What is required:
As the answer, set down the lines below from the one containing "8. PHASE + POLARITY CONTROL" through the one containing "- Governs SPI", exactly and inclusively, and no others.

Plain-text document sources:
=-=-=

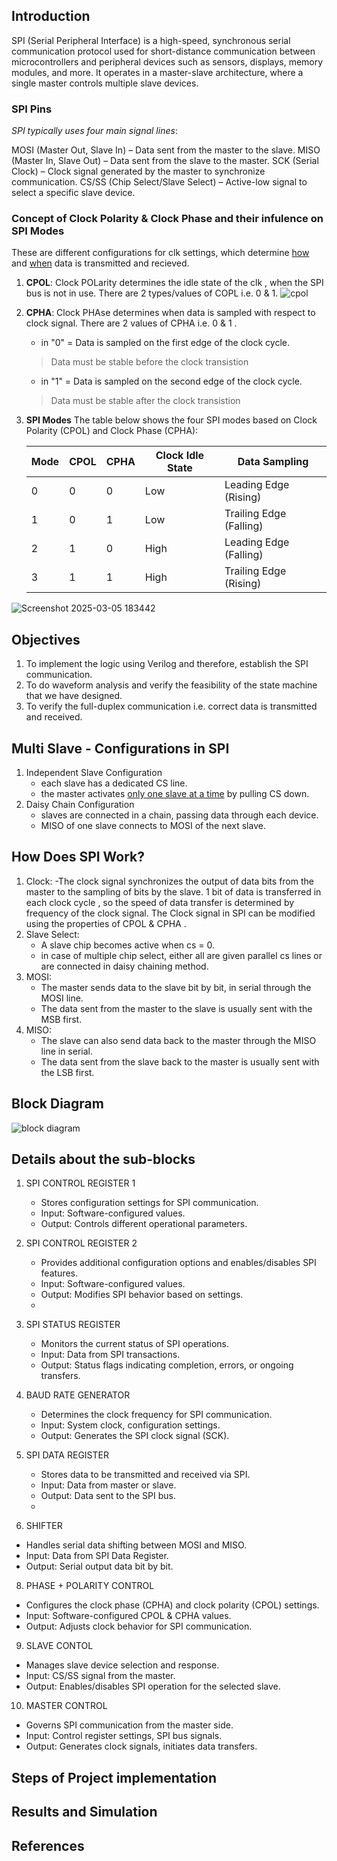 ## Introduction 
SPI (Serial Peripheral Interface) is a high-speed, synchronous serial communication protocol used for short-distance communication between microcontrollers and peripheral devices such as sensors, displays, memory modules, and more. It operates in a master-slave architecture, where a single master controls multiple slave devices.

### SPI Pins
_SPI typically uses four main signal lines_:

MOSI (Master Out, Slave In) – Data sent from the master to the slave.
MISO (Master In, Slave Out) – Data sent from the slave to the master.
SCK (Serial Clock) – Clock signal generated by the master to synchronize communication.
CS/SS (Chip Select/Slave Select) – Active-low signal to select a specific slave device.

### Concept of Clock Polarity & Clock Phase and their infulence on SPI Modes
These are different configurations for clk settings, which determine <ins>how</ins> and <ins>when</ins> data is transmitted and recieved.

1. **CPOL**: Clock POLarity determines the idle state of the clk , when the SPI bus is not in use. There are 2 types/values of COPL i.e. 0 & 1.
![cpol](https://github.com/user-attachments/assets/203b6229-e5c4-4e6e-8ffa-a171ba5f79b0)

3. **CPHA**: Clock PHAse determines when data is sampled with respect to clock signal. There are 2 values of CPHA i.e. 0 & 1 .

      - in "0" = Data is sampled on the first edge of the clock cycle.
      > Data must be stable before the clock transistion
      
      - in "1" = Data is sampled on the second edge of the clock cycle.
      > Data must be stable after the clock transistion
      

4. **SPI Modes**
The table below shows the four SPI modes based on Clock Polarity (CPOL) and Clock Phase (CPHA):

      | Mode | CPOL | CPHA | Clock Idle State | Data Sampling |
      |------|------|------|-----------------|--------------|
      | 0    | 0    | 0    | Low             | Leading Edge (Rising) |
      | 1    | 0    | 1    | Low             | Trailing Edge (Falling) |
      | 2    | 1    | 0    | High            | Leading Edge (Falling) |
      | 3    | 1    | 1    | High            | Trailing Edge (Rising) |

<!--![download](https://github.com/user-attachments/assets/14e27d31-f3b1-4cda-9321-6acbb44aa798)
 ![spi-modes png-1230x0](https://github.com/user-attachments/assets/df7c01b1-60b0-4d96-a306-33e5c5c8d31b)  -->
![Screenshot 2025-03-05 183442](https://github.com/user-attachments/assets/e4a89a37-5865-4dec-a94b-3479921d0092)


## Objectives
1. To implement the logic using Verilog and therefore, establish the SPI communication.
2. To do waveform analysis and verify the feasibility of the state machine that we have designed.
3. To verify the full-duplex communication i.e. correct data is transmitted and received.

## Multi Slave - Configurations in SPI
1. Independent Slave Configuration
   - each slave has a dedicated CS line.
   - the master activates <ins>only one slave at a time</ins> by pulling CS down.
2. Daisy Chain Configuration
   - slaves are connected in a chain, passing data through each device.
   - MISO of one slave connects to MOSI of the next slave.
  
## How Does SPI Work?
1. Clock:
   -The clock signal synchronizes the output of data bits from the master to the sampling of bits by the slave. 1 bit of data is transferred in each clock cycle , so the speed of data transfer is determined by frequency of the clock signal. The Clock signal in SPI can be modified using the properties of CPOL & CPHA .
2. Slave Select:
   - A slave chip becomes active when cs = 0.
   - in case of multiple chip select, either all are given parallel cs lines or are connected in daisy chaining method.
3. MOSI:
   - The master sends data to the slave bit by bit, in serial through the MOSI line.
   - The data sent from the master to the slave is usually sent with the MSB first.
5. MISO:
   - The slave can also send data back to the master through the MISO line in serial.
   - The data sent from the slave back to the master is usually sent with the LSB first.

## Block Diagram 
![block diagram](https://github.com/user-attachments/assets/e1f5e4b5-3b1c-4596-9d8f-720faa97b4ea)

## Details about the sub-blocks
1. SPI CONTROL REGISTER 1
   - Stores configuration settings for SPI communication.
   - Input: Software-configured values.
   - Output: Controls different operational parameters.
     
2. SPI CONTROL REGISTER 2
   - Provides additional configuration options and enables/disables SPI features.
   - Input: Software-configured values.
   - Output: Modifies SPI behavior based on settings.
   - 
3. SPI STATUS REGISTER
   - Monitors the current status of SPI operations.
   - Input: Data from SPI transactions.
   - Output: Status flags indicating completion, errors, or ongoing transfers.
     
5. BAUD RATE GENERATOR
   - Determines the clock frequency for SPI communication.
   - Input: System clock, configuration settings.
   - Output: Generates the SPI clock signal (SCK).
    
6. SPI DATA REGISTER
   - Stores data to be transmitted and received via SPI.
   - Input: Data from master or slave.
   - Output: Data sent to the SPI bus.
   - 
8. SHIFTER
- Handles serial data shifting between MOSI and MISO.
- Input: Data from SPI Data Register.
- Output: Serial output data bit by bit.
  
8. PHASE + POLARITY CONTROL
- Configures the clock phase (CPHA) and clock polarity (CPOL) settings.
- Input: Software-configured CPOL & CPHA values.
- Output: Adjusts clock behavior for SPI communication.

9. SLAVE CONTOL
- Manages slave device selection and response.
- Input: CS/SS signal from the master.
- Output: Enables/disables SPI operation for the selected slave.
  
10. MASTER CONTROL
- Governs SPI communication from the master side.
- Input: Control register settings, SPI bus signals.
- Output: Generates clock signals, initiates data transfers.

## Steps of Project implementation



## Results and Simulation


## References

=-=-=

Expected answer:
8. PHASE + POLARITY CONTROL
- Configures the clock phase (CPHA) and clock polarity (CPOL) settings.
- Input: Software-configured CPOL & CPHA values.
- Output: Adjusts clock behavior for SPI communication.

9. SLAVE CONTOL
- Manages slave device selection and response.
- Input: CS/SS signal from the master.
- Output: Enables/disables SPI operation for the selected slave.
  
10. MASTER CONTROL
- Governs SPI communication from the master side.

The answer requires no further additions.